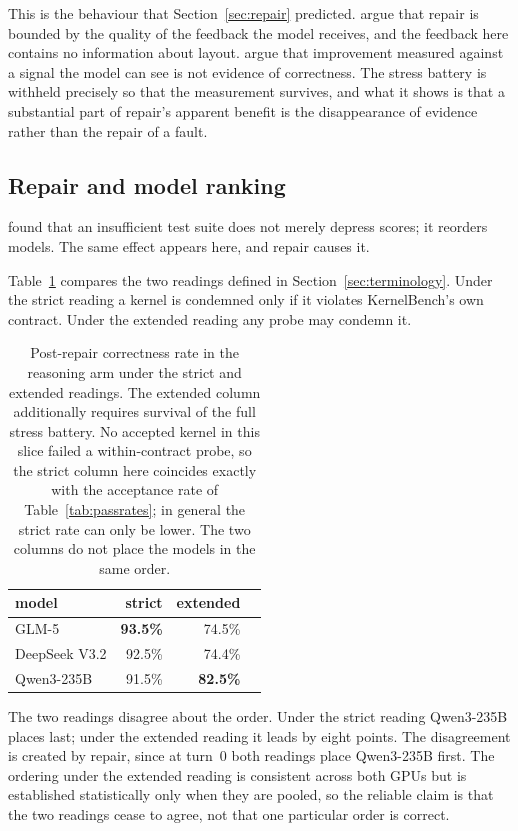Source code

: \documentclass[12pt]{article}
\begin{document}
This is the behaviour that Section~\ref{sec:repair} predicted.
\citet{olausson2024selfrepair} argue that repair is bounded by the quality of
the feedback the model receives, and the feedback here contains no information
about layout. \citet{huang2024cannot} argue that improvement measured against a
signal the model can see is not evidence of correctness. The stress battery is
withheld precisely so that the measurement survives, and what it shows is that
a substantial part of repair's apparent benefit is the disappearance of
evidence rather than the repair of a fault.

\subsection{Repair and model ranking}
\label{sec:ranking}

\citet{liu2023evalplus} found that an insufficient test suite does not merely
depress scores; it reorders models. The same effect appears here, and repair
causes it.

Table~\ref{tab:ranking} compares the two readings defined in
Section~\ref{sec:terminology}. Under the strict reading a kernel is condemned
only if it violates KernelBench's own contract. Under the extended reading any
probe may condemn it.

\begin{table}[h]
\centering
\begin{tabular}{lrrl}
\toprule
model & strict & extended & \\
\midrule
GLM-5         & \textbf{93.5\%} & 74.5\% & \\
DeepSeek V3.2 & 92.5\% & 74.4\% & \\
Qwen3-235B    & 91.5\% & \textbf{82.5\%} & \\
\bottomrule
\end{tabular}
\caption{Post-repair correctness rate in the reasoning arm under the strict and
extended readings. The extended column additionally requires survival of the
full stress battery. No accepted kernel in this slice failed a within-contract
probe, so the strict column here coincides exactly with the acceptance rate of
Table~\ref{tab:passrates}; in general the strict rate can only be lower. The
two columns do not place the models in the same order.}
\label{tab:ranking}
\end{table}

The two readings disagree about the order. Under the strict reading
Qwen3-235B places last; under the extended reading it leads by eight points.
The disagreement is created by repair, since at turn~0 both readings place
Qwen3-235B first. The ordering under the extended reading is consistent across
both GPUs but is established statistically only when they are pooled, so the
reliable claim is that the two readings cease to agree, not that one particular
order is correct.
\end{document}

_ _ _ _ _

PROBLEM DESCRIPTION -> What you return must match the entries above exactly, apart from the pictures, which are left out.

EXERCISE OUTPUT ->
Source code

: \documentclass[12pt]{article}
\begin{document}
This is the behaviour that Section~\ref{sec:repair} predicted.
\citet{olausson2024selfrepair} argue that repair is bounded by the quality of
the feedback the model receives, and the feedback here contains no information
about layout. \citet{huang2024cannot} argue that improvement measured against a
signal the model can see is not evidence of correctness. The stress battery is
withheld precisely so that the measurement survives, and what it shows is that
a substantial part of repair's apparent benefit is the disappearance of
evidence rather than the repair of a fault.

\subsection{Repair and model ranking}
\label{sec:ranking}

\citet{liu2023evalplus} found that an insufficient test suite does not merely
depress scores; it reorders models. The same effect appears here, and repair
causes it.

Table~\ref{tab:ranking} compares the two readings defined in
Section~\ref{sec:terminology}. Under the strict reading a kernel is condemned
only if it violates KernelBench's own contract. Under the extended reading any
probe may condemn it.

\begin{table}[h]
\centering
\begin{tabular}{lrrl}
\toprule
model & strict & extended & \\
\midrule
GLM-5         & \textbf{93.5\%} & 74.5\% & \\
DeepSeek V3.2 & 92.5\% & 74.4\% & \\
Qwen3-235B    & 91.5\% & \textbf{82.5\%} & \\
\bottomrule
\end{tabular}
\caption{Post-repair correctness rate in the reasoning arm under the strict and
extended readings. The extended column additionally requires survival of the
full stress battery. No accepted kernel in this slice failed a within-contract
probe, so the strict column here coincides exactly with the acceptance rate of
Table~\ref{tab:passrates}; in general the strict rate can only be lower. The
two columns do not place the models in the same order.}
\label{tab:ranking}
\end{table}

The two readings disagree about the order. Under the strict reading
Qwen3-235B places last; under the extended reading it leads by eight points.
The disagreement is created by repair, since at turn~0 both readings place
Qwen3-235B first. The ordering under the extended reading is consistent across
both GPUs but is established statistically only when they are pooled, so the
reliable claim is that the two readings cease to agree, not that one particular
order is correct.
\end{document}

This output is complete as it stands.